**Excerpted records**
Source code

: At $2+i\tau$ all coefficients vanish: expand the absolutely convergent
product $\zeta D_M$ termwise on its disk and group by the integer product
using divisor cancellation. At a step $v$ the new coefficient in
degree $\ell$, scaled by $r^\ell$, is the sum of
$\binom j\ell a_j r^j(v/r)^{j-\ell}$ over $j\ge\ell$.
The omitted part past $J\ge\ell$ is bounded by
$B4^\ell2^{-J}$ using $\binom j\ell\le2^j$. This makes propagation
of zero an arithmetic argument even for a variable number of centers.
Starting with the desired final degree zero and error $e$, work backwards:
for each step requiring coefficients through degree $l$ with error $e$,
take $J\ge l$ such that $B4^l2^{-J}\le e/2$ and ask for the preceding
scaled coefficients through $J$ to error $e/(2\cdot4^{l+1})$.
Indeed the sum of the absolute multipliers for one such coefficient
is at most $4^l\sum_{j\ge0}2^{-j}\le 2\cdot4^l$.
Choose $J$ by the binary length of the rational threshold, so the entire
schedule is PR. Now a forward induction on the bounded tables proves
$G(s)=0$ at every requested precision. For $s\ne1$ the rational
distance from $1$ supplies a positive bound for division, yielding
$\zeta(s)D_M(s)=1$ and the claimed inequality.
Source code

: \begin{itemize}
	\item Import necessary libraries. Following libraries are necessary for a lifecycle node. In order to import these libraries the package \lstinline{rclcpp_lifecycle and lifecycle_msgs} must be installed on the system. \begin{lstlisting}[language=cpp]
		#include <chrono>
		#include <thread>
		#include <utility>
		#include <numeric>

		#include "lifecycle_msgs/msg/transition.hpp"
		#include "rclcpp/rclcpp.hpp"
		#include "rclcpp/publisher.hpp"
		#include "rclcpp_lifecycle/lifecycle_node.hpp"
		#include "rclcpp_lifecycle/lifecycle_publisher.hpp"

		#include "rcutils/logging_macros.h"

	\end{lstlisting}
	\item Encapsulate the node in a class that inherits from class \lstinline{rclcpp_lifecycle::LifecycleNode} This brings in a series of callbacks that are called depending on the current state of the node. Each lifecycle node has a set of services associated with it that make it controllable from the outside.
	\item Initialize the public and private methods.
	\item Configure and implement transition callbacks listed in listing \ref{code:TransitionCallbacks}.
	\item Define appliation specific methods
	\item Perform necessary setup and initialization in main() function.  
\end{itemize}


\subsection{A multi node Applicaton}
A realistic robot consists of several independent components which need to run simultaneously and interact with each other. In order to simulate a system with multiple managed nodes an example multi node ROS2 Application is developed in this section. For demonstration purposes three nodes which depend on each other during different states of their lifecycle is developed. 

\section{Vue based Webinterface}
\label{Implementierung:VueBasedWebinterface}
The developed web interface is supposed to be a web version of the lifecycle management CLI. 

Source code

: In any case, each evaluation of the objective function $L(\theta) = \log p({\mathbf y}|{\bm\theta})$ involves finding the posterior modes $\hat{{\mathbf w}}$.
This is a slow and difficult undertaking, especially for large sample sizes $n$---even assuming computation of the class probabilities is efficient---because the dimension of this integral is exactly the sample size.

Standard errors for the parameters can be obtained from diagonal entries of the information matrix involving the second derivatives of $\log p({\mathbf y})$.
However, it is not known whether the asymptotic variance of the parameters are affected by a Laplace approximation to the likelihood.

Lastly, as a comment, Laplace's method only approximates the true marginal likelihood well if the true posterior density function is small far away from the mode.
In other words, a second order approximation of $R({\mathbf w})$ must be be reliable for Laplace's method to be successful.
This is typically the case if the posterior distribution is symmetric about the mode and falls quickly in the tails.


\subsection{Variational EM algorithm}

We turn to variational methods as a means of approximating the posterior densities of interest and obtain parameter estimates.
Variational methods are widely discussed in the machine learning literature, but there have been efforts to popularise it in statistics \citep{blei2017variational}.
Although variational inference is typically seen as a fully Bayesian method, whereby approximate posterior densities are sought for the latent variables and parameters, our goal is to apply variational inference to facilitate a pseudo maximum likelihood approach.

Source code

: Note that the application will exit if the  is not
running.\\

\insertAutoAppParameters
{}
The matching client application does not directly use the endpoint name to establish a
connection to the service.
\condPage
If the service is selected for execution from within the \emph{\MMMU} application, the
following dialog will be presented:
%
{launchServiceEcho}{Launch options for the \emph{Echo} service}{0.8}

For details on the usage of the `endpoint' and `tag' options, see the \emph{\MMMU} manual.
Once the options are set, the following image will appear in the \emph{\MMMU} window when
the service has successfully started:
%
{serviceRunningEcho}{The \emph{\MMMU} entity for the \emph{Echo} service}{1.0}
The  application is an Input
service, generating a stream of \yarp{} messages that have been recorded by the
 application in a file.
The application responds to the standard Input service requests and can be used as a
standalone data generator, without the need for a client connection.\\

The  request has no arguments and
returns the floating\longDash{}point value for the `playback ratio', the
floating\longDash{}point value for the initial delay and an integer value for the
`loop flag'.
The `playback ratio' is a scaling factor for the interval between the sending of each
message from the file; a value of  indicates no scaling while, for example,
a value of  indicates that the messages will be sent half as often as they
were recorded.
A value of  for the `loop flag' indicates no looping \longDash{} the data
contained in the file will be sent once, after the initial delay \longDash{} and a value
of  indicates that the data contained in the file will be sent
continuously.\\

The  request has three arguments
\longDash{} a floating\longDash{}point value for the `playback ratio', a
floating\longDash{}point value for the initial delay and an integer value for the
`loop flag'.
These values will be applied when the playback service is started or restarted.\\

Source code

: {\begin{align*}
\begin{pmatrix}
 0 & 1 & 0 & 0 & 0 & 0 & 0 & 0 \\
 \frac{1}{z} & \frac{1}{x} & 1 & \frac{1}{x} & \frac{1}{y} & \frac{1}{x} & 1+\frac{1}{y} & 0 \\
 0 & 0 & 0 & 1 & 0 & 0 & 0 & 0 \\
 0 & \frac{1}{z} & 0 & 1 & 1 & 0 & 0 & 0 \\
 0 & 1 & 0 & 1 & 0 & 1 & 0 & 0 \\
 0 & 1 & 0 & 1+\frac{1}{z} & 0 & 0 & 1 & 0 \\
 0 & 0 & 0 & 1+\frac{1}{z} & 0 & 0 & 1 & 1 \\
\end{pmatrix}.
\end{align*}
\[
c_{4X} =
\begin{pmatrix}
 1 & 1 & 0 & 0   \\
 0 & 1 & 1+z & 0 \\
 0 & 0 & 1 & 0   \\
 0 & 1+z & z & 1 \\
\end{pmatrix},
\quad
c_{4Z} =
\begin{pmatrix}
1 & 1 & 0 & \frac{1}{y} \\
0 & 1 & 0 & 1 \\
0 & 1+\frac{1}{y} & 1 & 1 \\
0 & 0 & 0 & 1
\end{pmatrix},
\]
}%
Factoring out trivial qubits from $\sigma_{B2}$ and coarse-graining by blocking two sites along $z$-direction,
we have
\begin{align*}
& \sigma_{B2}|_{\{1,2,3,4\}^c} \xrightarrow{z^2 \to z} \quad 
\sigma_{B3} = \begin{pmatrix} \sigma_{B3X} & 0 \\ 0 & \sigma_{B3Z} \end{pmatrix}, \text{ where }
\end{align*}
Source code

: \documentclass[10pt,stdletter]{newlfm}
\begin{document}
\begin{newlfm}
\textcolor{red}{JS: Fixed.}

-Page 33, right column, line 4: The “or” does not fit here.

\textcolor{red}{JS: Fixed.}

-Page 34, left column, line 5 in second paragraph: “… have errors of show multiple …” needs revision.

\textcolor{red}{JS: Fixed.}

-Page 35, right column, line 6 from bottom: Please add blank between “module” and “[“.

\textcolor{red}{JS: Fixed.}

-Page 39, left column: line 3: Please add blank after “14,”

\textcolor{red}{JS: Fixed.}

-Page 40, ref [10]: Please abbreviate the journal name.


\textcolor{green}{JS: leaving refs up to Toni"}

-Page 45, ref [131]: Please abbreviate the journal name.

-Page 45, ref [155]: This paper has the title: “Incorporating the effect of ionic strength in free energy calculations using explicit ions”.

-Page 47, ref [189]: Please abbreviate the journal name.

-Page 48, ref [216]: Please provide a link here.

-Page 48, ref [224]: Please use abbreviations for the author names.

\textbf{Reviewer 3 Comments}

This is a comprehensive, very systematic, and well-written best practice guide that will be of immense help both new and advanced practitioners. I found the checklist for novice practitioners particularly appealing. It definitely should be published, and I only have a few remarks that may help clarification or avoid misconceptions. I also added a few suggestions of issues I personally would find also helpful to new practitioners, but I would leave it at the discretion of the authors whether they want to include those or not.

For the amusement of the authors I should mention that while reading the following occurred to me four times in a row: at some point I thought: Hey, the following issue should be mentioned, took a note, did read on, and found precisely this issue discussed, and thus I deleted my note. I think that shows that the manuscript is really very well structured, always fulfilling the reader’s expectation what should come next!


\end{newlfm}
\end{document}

**What is expected**
Retype exactly, and only, the lines above from the one where "product $\zeta D_M$" occurs up to and including the one where "The omitted part" occurs.

**Response for this exercise**
product $\zeta D_M$ termwise on its disk and group by the integer product
using divisor cancellation. At a step $v$ the new coefficient in
degree $\ell$, scaled by $r^\ell$, is the sum of
$\binom j\ell a_j r^j(v/r)^{j-\ell}$ over $j\ge\ell$.
The omitted part past $J\ge\ell$ is bounded by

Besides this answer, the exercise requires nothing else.